Government plans announced this week will see the removal of crucial protections – placing further pressures on our already severely damaged rivers and globally rare Wiltshire chalk streams.
This week, the Government announced that it would be scrapping the Nutrient Neutrality scheme, which ensures that suitable measures are put in place by developers to counteract an increase in pollution of our rivers as a result of new housing development, including in protected areas of Wiltshire.

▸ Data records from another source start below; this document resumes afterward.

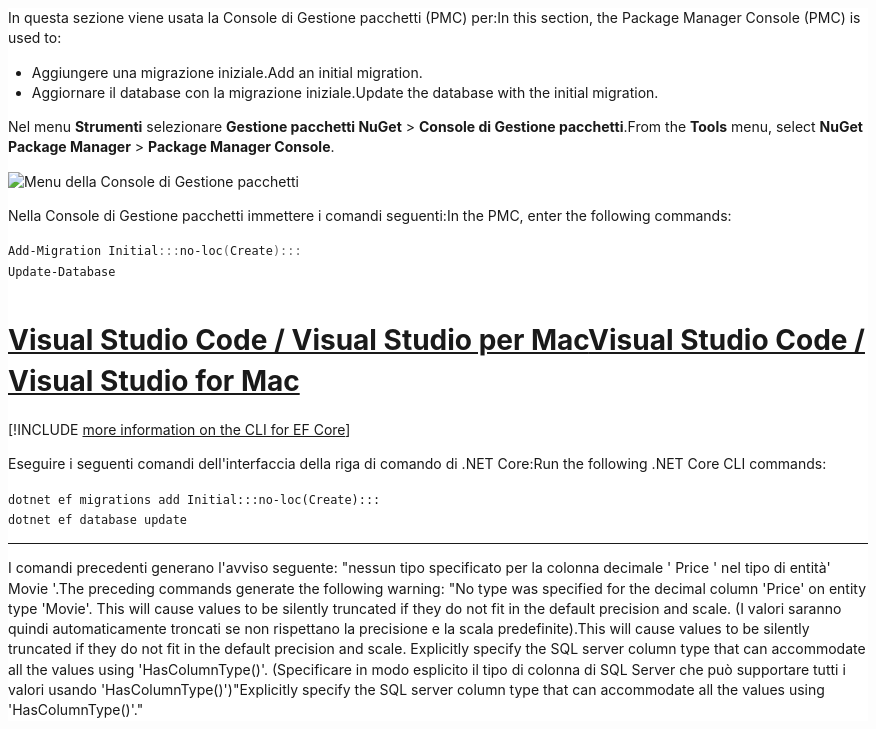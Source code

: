 <span data-ttu-id="454fa-435">In questa sezione viene usata la Console di Gestione pacchetti (PMC) per:</span><span class="sxs-lookup"><span data-stu-id="454fa-435">In this section, the Package Manager Console (PMC) is used to:</span></span>

* <span data-ttu-id="454fa-436">Aggiungere una migrazione iniziale.</span><span class="sxs-lookup"><span data-stu-id="454fa-436">Add an initial migration.</span></span>
* <span data-ttu-id="454fa-437">Aggiornare il database con la migrazione iniziale.</span><span class="sxs-lookup"><span data-stu-id="454fa-437">Update the database with the initial migration.</span></span>

<span data-ttu-id="454fa-438">Nel menu **Strumenti** selezionare **Gestione pacchetti NuGet** > **Console di Gestione pacchetti**.</span><span class="sxs-lookup"><span data-stu-id="454fa-438">From the **Tools** menu, select **NuGet Package Manager** > **Package Manager Console**.</span></span>

  ![Menu della Console di Gestione pacchetti](../first-mvc-app/adding-model/_static/pmc.png)

<span data-ttu-id="454fa-440">Nella Console di Gestione pacchetti immettere i comandi seguenti:</span><span class="sxs-lookup"><span data-stu-id="454fa-440">In the PMC, enter the following commands:</span></span>

```powershell
Add-Migration Initial:::no-loc(Create):::
Update-Database
```

# <a name="visual-studio-code--visual-studio-for-mac"></a>[<span data-ttu-id="454fa-441">Visual Studio Code / Visual Studio per Mac</span><span class="sxs-lookup"><span data-stu-id="454fa-441">Visual Studio Code / Visual Studio for Mac</span></span>](#tab/visual-studio-code+visual-studio-mac)

[!INCLUDE [more information on the CLI for EF Core](~/includes/ef-cli.md)]

<span data-ttu-id="454fa-442">Eseguire i seguenti comandi dell'interfaccia della riga di comando di .NET Core:</span><span class="sxs-lookup"><span data-stu-id="454fa-442">Run the following .NET Core CLI commands:</span></span>

```dotnetcli
dotnet ef migrations add Initial:::no-loc(Create):::
dotnet ef database update
```

---

<span data-ttu-id="454fa-443">I comandi precedenti generano l'avviso seguente: "nessun tipo specificato per la colonna decimale ' Price ' nel tipo di entità' Movie '.</span><span class="sxs-lookup"><span data-stu-id="454fa-443">The preceding commands generate the following warning: "No type was specified for the decimal column 'Price' on entity type 'Movie'.</span></span> <span data-ttu-id="454fa-444">This will cause values to be silently truncated if they do not fit in the default precision and scale. (I valori saranno quindi automaticamente troncati se non rispettano la precisione e la scala predefinite).</span><span class="sxs-lookup"><span data-stu-id="454fa-444">This will cause values to be silently truncated if they do not fit in the default precision and scale.</span></span> <span data-ttu-id="454fa-445">Explicitly specify the SQL server column type that can accommodate all the values using 'HasColumnType()'. (Specificare in modo esplicito il tipo di colonna di SQL Server che può supportare tutti i valori usando 'HasColumnType()')"</span><span class="sxs-lookup"><span data-stu-id="454fa-445">Explicitly specify the SQL server column type that can accommodate all the values using 'HasColumnType()'."</span></span>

Every new house built results in more sewage being produced, whilst sewage works are already failing, with repeated discharges of raw sewage. Even when treated, the effluent from sewage works is adding harmful nutrients, which causes an increased growth of algae. This results in decreased levels of dissolved oxygen, which can choke our rivers, killing fish and other aquatic life. Chalk streams, with their diverse ecosystems, are particularly vulnerable to nutrient pollution.

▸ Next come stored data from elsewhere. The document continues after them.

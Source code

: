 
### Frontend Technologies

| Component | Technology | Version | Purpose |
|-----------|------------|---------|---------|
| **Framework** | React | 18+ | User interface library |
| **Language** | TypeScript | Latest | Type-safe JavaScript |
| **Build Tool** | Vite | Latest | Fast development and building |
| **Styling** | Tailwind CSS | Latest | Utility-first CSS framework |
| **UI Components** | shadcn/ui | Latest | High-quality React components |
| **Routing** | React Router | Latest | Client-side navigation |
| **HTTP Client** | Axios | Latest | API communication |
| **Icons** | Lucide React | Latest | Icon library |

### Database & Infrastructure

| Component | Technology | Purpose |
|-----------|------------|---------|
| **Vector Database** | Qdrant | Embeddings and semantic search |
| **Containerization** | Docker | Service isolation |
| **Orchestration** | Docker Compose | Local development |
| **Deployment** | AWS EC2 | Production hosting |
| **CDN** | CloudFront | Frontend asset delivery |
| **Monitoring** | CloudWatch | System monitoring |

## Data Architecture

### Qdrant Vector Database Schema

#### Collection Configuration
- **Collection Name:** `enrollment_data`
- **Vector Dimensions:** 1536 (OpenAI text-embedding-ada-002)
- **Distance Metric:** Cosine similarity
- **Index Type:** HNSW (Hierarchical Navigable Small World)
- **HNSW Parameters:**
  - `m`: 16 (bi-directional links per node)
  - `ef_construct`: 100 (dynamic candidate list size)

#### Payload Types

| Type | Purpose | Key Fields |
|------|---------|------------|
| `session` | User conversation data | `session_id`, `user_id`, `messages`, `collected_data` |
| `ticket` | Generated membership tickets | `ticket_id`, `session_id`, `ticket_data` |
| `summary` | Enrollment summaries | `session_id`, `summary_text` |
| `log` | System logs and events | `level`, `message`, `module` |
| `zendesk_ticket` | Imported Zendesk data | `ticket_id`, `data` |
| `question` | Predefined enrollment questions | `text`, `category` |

The Government announcement follows complaints from housebuilders that pollution-limiting requirements were ‘costly and time-consuming’, despite the success of schemes which saw farm pollution reduced, or wetlands created to buffer and filter pollution to offset that from new development. The Wildlife Trusts have already demonstrated a range of nature-based solutions that can take the nutrients out of the system. Landholders and environmental organisations such as Wiltshire Wildlife Trust are in a position to rapidly invest in large, landscape-scale nature recovery schemes with funding from developers to protect and improve water quality.
Under these proposed changes to the Levelling-up and Regeneration Bill, instead of making developers pay to offset their pollution, the Government will increase funding to the nutrient mitigation scheme run by Natural England - meaning that taxpayers rather than builders will pay to prevent pollution.